Restate each entry exactly, without pictures.

Saved entries
*-*-*
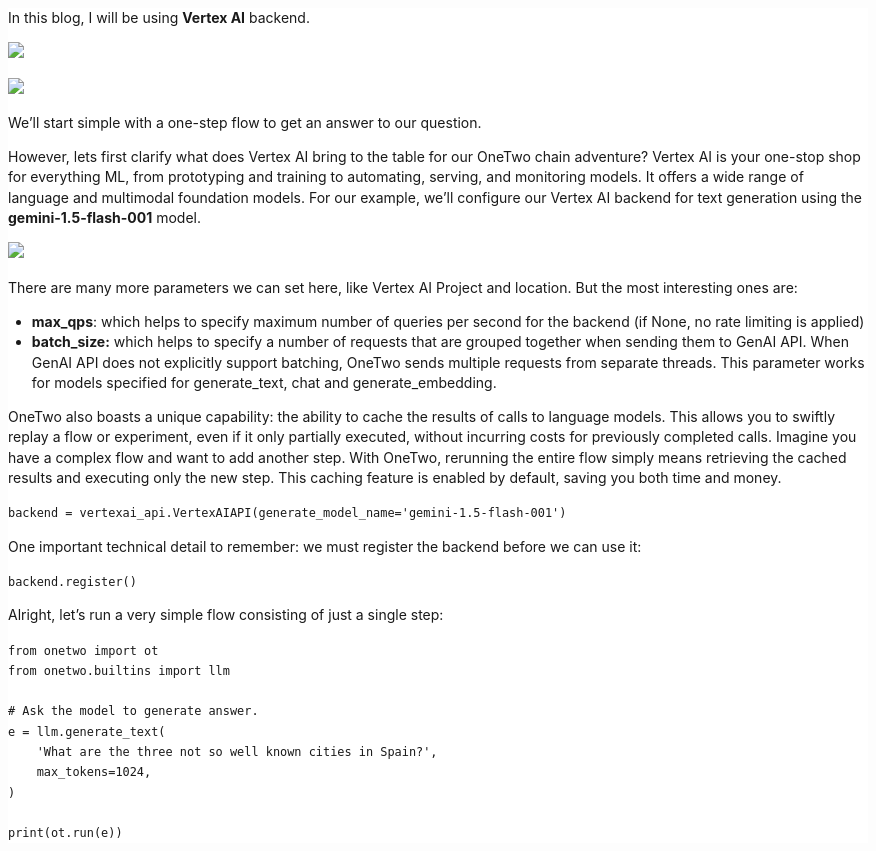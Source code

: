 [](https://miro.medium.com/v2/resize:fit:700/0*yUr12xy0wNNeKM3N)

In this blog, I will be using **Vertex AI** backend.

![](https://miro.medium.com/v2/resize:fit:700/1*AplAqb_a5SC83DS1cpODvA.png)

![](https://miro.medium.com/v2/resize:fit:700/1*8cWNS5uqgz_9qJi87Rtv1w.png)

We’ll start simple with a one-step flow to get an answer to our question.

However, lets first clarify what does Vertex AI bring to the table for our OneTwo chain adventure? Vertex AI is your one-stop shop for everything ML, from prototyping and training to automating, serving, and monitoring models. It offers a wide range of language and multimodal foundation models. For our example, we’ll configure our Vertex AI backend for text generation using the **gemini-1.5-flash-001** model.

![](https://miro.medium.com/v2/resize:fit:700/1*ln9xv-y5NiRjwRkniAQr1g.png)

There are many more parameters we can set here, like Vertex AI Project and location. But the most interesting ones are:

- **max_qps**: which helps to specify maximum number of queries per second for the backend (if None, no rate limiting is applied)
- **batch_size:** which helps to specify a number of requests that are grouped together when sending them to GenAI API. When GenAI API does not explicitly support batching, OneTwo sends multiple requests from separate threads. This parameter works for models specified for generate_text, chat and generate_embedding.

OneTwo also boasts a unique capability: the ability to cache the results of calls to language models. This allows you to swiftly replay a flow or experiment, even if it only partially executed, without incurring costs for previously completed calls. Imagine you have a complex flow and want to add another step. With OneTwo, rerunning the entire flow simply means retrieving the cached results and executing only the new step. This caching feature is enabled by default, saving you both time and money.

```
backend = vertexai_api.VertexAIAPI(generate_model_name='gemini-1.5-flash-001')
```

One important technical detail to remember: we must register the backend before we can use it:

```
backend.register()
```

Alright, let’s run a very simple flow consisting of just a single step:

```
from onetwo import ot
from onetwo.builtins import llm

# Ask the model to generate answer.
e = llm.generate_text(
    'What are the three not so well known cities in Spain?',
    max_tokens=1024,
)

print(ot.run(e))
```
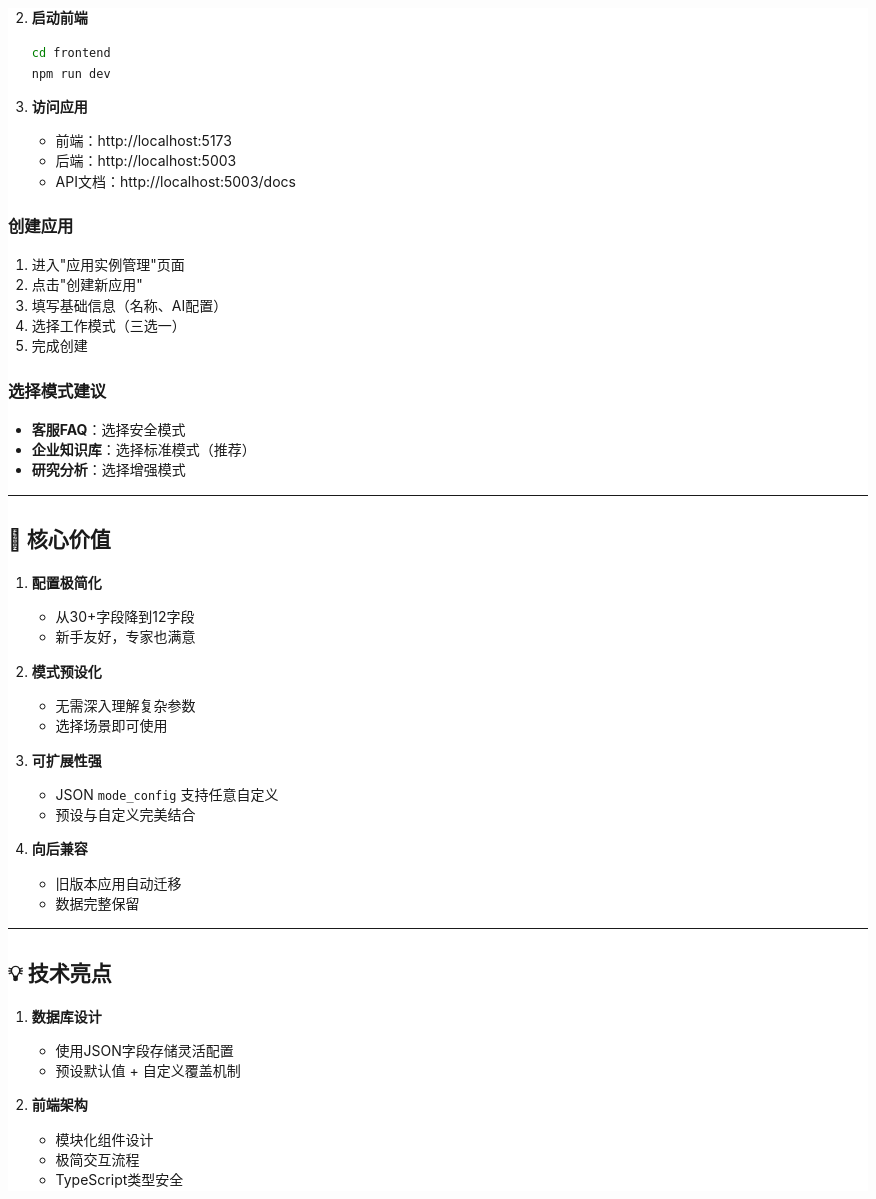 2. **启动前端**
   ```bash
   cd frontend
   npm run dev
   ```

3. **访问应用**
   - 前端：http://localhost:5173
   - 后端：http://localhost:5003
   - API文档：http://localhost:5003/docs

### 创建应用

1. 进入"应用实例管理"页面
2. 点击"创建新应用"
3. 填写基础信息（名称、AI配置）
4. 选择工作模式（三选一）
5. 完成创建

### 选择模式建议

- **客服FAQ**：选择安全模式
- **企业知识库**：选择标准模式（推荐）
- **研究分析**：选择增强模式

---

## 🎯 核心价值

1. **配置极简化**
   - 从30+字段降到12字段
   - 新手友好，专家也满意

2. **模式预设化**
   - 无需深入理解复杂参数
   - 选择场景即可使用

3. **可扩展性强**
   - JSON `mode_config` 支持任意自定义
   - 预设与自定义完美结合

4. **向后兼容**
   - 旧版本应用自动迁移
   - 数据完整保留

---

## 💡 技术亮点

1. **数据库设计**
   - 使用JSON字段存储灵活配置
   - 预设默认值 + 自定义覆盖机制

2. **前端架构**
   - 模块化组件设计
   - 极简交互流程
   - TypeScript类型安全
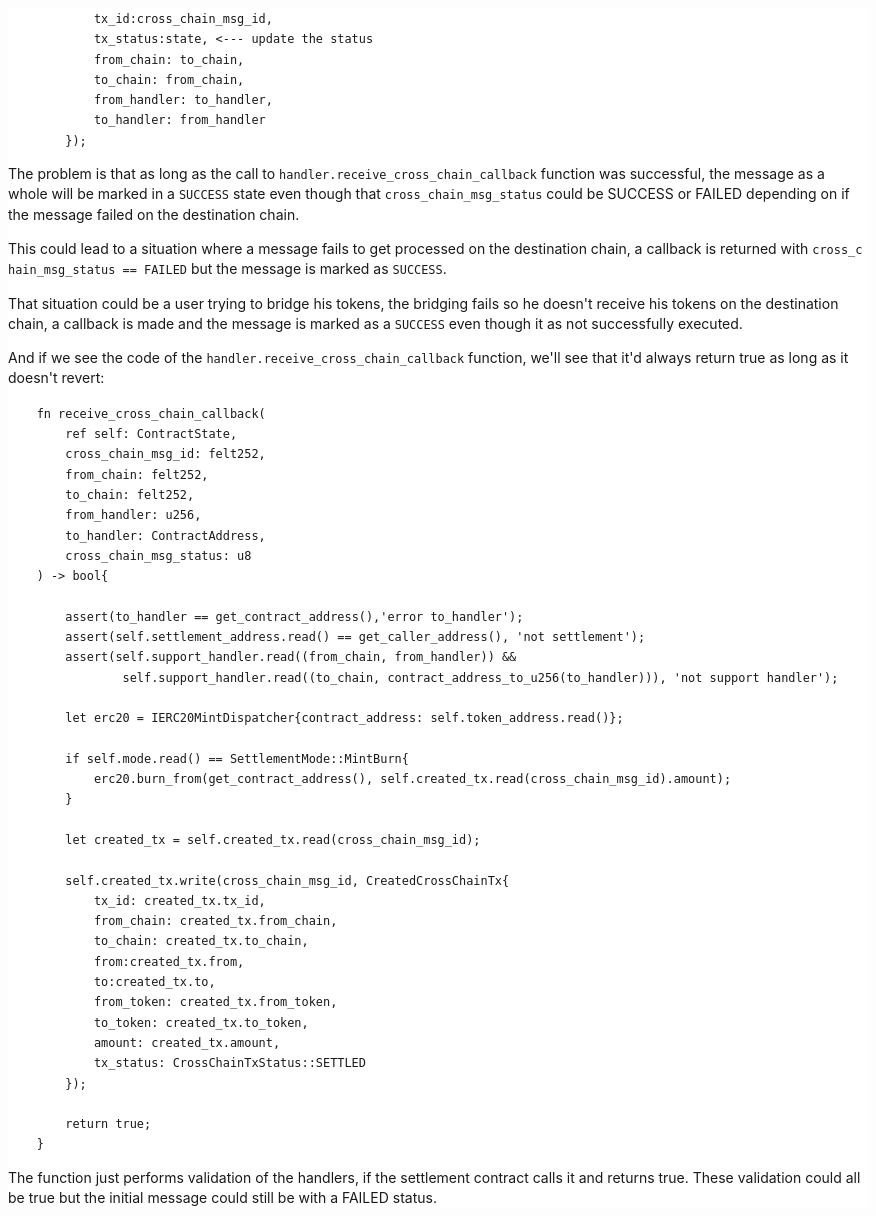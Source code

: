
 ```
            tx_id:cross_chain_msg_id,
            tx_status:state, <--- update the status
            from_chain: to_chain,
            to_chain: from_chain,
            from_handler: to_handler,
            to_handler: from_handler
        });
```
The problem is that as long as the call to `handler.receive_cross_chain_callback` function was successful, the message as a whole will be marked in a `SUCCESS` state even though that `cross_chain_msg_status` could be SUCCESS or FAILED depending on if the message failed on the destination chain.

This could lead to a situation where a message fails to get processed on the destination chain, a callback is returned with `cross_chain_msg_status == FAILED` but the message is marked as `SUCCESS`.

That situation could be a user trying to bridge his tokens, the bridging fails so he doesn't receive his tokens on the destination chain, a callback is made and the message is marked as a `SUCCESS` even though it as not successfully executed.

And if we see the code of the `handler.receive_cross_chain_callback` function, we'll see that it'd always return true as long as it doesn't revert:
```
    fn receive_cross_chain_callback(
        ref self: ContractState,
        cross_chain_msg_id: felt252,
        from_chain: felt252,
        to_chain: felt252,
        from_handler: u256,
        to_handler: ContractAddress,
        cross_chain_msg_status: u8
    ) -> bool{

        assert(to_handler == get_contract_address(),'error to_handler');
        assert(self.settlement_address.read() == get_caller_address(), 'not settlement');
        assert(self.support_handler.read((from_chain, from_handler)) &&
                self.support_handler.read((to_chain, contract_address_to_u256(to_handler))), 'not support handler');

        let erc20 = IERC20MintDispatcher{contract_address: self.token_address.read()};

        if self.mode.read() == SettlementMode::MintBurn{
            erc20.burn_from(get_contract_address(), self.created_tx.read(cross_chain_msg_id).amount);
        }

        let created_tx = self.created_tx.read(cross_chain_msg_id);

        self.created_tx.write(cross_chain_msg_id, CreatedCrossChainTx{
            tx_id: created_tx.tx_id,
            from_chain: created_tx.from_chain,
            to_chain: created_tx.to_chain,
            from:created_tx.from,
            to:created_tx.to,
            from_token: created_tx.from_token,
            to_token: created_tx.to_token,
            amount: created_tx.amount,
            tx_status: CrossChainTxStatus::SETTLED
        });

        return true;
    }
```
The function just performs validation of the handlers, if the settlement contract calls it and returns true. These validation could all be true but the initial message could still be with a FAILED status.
*-*-*
▶ SOLUTION TO THE PROBLEM
Source code

: [](https://miro.medium.com/v2/resize:fit:700/0*yUr12xy0wNNeKM3N)

In this blog, I will be using **Vertex AI** backend.

![](https://miro.medium.com/v2/resize:fit:700/1*AplAqb_a5SC83DS1cpODvA.png)

![](https://miro.medium.com/v2/resize:fit:700/1*8cWNS5uqgz_9qJi87Rtv1w.png)

We’ll start simple with a one-step flow to get an answer to our question.

However, lets first clarify what does Vertex AI bring to the table for our OneTwo chain adventure? Vertex AI is your one-stop shop for everything ML, from prototyping and training to automating, serving, and monitoring models. It offers a wide range of language and multimodal foundation models. For our example, we’ll configure our Vertex AI backend for text generation using the **gemini-1.5-flash-001** model.

![](https://miro.medium.com/v2/resize:fit:700/1*ln9xv-y5NiRjwRkniAQr1g.png)

There are many more parameters we can set here, like Vertex AI Project and location. But the most interesting ones are:

- **max_qps**: which helps to specify maximum number of queries per second for the backend (if None, no rate limiting is applied)
- **batch_size:** which helps to specify a number of requests that are grouped together when sending them to GenAI API. When GenAI API does not explicitly support batching, OneTwo sends multiple requests from separate threads. This parameter works for models specified for generate_text, chat and generate_embedding.

OneTwo also boasts a unique capability: the ability to cache the results of calls to language models. This allows you to swiftly replay a flow or experiment, even if it only partially executed, without incurring costs for previously completed calls. Imagine you have a complex flow and want to add another step. With OneTwo, rerunning the entire flow simply means retrieving the cached results and executing only the new step. This caching feature is enabled by default, saving you both time and money.

```
backend = vertexai_api.VertexAIAPI(generate_model_name='gemini-1.5-flash-001')
```

One important technical detail to remember: we must register the backend before we can use it:

```
backend.register()
```

Alright, let’s run a very simple flow consisting of just a single step:

```
from onetwo import ot
from onetwo.builtins import llm

# Ask the model to generate answer.
e = llm.generate_text(
    'What are the three not so well known cities in Spain?',
    max_tokens=1024,
)

print(ot.run(e))
```
 2. **启动前端**
   ```bash
   cd frontend
   npm run dev
   ```

3. **访问应用**
   - 前端：http://localhost:5173
   - 后端：http://localhost:5003
   - API文档：http://localhost:5003/docs

### 创建应用

1. 进入"应用实例管理"页面
2. 点击"创建新应用"
3. 填写基础信息（名称、AI配置）
4. 选择工作模式（三选一）
5. 完成创建

### 选择模式建议

- **客服FAQ**：选择安全模式
- **企业知识库**：选择标准模式（推荐）
- **研究分析**：选择增强模式

---

## 🎯 核心价值

1. **配置极简化**
   - 从30+字段降到12字段
   - 新手友好，专家也满意

2. **模式预设化**
   - 无需深入理解复杂参数
   - 选择场景即可使用

3. **可扩展性强**
   - JSON `mode_config` 支持任意自定义
   - 预设与自定义完美结合

4. **向后兼容**
   - 旧版本应用自动迁移
   - 数据完整保留

---

## 💡 技术亮点

1. **数据库设计**
   - 使用JSON字段存储灵活配置
   - 预设默认值 + 自定义覆盖机制

2. **前端架构**
   - 模块化组件设计
   - 极简交互流程
   - TypeScript类型安全
Source code

:
 ```
            tx_id:cross_chain_msg_id,
            tx_status:state, <--- update the status
            from_chain: to_chain,
            to_chain: from_chain,
            from_handler: to_handler,
            to_handler: from_handler
        });
```
The problem is that as long as the call to `handler.receive_cross_chain_callback` function was successful, the message as a whole will be marked in a `SUCCESS` state even though that `cross_chain_msg_status` could be SUCCESS or FAILED depending on if the message failed on the destination chain.

This could lead to a situation where a message fails to get processed on the destination chain, a callback is returned with `cross_chain_msg_status == FAILED` but the message is marked as `SUCCESS`.

That situation could be a user trying to bridge his tokens, the bridging fails so he doesn't receive his tokens on the destination chain, a callback is made and the message is marked as a `SUCCESS` even though it as not successfully executed.

And if we see the code of the `handler.receive_cross_chain_callback` function, we'll see that it'd always return true as long as it doesn't revert:
```
    fn receive_cross_chain_callback(
        ref self: ContractState,
        cross_chain_msg_id: felt252,
        from_chain: felt252,
        to_chain: felt252,
        from_handler: u256,
        to_handler: ContractAddress,
        cross_chain_msg_status: u8
    ) -> bool{

        assert(to_handler == get_contract_address(),'error to_handler');
        assert(self.settlement_address.read() == get_caller_address(), 'not settlement');
        assert(self.support_handler.read((from_chain, from_handler)) &&
                self.support_handler.read((to_chain, contract_address_to_u256(to_handler))), 'not support handler');

        let erc20 = IERC20MintDispatcher{contract_address: self.token_address.read()};

        if self.mode.read() == SettlementMode::MintBurn{
            erc20.burn_from(get_contract_address(), self.created_tx.read(cross_chain_msg_id).amount);
        }

        let created_tx = self.created_tx.read(cross_chain_msg_id);

        self.created_tx.write(cross_chain_msg_id, CreatedCrossChainTx{
            tx_id: created_tx.tx_id,
            from_chain: created_tx.from_chain,
            to_chain: created_tx.to_chain,
            from:created_tx.from,
            to:created_tx.to,
            from_token: created_tx.from_token,
            to_token: created_tx.to_token,
            amount: created_tx.amount,
            tx_status: CrossChainTxStatus::SETTLED
        });

        return true;
    }
```
The function just performs validation of the handlers, if the settlement contract calls it and returns true. These validation could all be true but the initial message could still be with a FAILED status.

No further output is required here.